From Media to Papal Mass: Register Alum’s New Role

In the Sistine Chapel, it all came full circle.

Franciscan Sister Mary Mercy reads at the papal Mass on May 9, 2025.
Franciscan Sister Mary Mercy reads at the papal Mass on May 9, 2025. (photo: Vatican Media YouTube via EWTN)

The picture of Pope Leo XIV’s first public Mass stopped me in my tracks — just like all of us who were at the National Catholic Register in the early 2000s.

There, in the Sistine Chapel, proclaiming the First Reading to rows of cardinals, was Sister Mary Mercy Lee, a Franciscan Sister of the Eucharist from Connecticut. But we saw Robyn Lee — the engine who kept the editorial side of the Register running back in the day.

First impressions are lasting impressions, and I saw the young Robyn coming into my office on her first day. She had a face of serene kindness, but she was extremely nervous in her first “real job.” So was I, meeting my first assistant as a young editor in over my head.

We figured it out together, and Robyn figured it out so well that her career took her next from Faith & Family magazine to Catholic Digest to Catholic Match, as editor of the dating service’s blog. There her posts went from “I Don’t Want to Be Alone!” to “I Quit Catholic Match for God.”

Her first “Catholic match” service was related to my wife. April loved Robyn, hired her for babysitting, and hosted matchmaking parties for young single people. Robyn played in a softball league, and we rarely missed a game, holding a giant “Rock ’em, Robyn!” sign. Once, when April admired a bracelet Robyn was wearing, she took it off and gave it to her.

That’s the Robyn I knew.

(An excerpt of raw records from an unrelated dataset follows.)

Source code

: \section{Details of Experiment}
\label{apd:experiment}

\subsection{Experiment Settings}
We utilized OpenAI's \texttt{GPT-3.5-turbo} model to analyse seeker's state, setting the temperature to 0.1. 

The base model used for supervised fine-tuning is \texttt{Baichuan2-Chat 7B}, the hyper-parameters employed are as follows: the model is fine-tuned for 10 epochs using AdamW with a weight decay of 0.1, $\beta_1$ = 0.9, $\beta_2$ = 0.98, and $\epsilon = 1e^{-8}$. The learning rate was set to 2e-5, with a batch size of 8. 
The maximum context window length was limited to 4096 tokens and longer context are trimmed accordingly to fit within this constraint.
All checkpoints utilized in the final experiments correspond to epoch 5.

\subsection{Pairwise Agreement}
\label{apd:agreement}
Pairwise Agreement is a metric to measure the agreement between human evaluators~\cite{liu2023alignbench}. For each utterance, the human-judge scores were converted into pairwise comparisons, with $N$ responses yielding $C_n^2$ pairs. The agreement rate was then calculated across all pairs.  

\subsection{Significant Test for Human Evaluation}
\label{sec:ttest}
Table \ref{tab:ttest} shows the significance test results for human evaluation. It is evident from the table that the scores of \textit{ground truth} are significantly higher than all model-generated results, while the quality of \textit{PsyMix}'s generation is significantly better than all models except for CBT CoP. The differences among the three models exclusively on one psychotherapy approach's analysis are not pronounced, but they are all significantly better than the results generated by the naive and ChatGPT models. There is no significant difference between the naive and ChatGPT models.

But when I clicked over to YouTube to watch the Mass, I saw a woman transformed. She walked confidently to the lectern in the Sistine Chapel and read in a strong, calm voice.

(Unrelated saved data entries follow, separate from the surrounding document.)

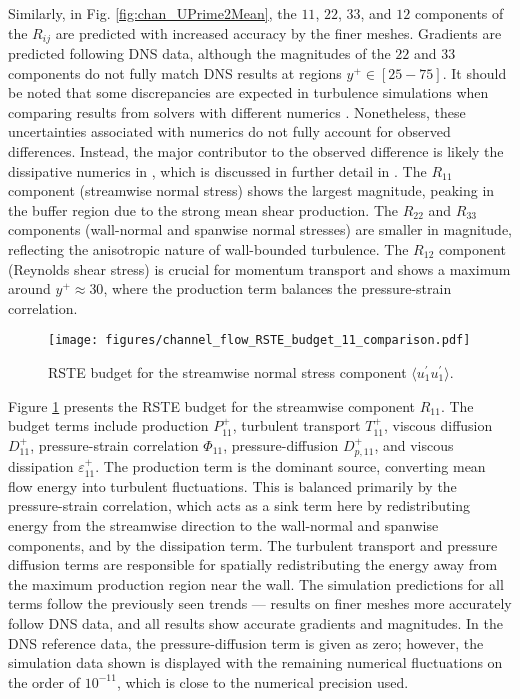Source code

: Similarly, in Fig. \ref{fig:chan_UPrime2Mean}, the $11$, $22$, $33$, and $12$ components of the $R_{ij}$ are predicted with increased accuracy by the finer meshes. Gradients are predicted following DNS data, although the magnitudes of the $22$ and $33$ components do not fully match DNS results at regions $y^{+}\in \left[ 25-75 \right]$. It should be noted that some discrepancies are expected in turbulence simulations when comparing results from solvers with different numerics \cite{chen2023quantifying}.
Nonetheless, these uncertainties associated with numerics do not fully account for observed differences.
Instead, the major contributor to the observed difference is likely the dissipative numerics in \OF, which is discussed in further detail in \cite{montecchia2019improving}.
The $R_{11}$ component (streamwise normal stress) shows the largest magnitude, peaking in the buffer region due to the strong mean shear production. The $R_{22}$ and $R_{33}$ components (wall-normal and spanwise normal stresses) are smaller in magnitude, reflecting the anisotropic nature of wall-bounded turbulence. The $R_{12}$ component (Reynolds shear stress) is crucial for momentum transport and shows a maximum around $y^{+} \approx 30$, where the production term balances the pressure-strain correlation.

\begin{figure}[ht]
    \centering
    \texttt{[image: figures/channel\_flow\_RSTE\_budget\_11\_comparison.pdf]}
    \caption{RSTE budget for the streamwise normal stress component $\langle u^{\prime}_1 u^{\prime}_1\rangle$.}
    \label{fig:chan_uu_RSTE}
\end{figure}

Figure \ref{fig:chan_uu_RSTE} presents the RSTE budget for the streamwise component $R_{11}$. The budget terms include production $P^+_{11}$, turbulent transport $T^+_{11}$, viscous diffusion $D^+_{11}$, pressure-strain correlation $\Phi_{11}$, pressure-diffusion $D^{+}_{p, 11}$, and viscous dissipation $\varepsilon^+_{11}$. The production term is the dominant source, converting mean flow energy into turbulent fluctuations. This is balanced primarily by the pressure-strain correlation, which acts as a sink term here by redistributing energy from the streamwise direction to the wall-normal and spanwise components, and by the dissipation term. The turbulent transport and pressure diffusion terms are responsible for spatially redistributing the energy away from the maximum production region near the wall. The simulation predictions for all terms follow the previously seen trends --- results on finer meshes more accurately follow DNS data, and all results show accurate gradients and magnitudes. In the DNS reference data, the pressure-diffusion term is given as zero; however, the simulation data shown is displayed with the remaining numerical fluctuations on the order of $10^{-11}$, which is close to the numerical precision used.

I think I know what transformed her. There is a video clip of her somewhere on YouTube in her Franciscan habit describing the Queen Anne’s Lace flower. “One flower is made up of a bunch of different little flowers,” she said. “Each of these flowers is nourished by the center. That is the Eucharist. That’s Christ. The only way that these flowers are beautiful in themselves is by being centered in Christ.”

When she left Catholic Match, she wrote, “I’m leaving my job at Catholic Match because I fell in love,” and she described how she learned that “Jesus was asking me to be his spouse.”

More than a decade later, with a faithful legacy in the media (and teaching) behind her, she is now at the Vatican, working in the English-language section of the Secretariat of State. And May 9, in the Sistine Chapel, it all came full circle.


“The angel spoke to me saying, ‘Come!’ I will show you the bride, the wife of the lamb,” she read — and we saw.

There was the little spouse of Christ, Sister Mary Mercy, embedded with the larger Bride, the Church, next to its leader, the Pope, in a scene transformed by Christ.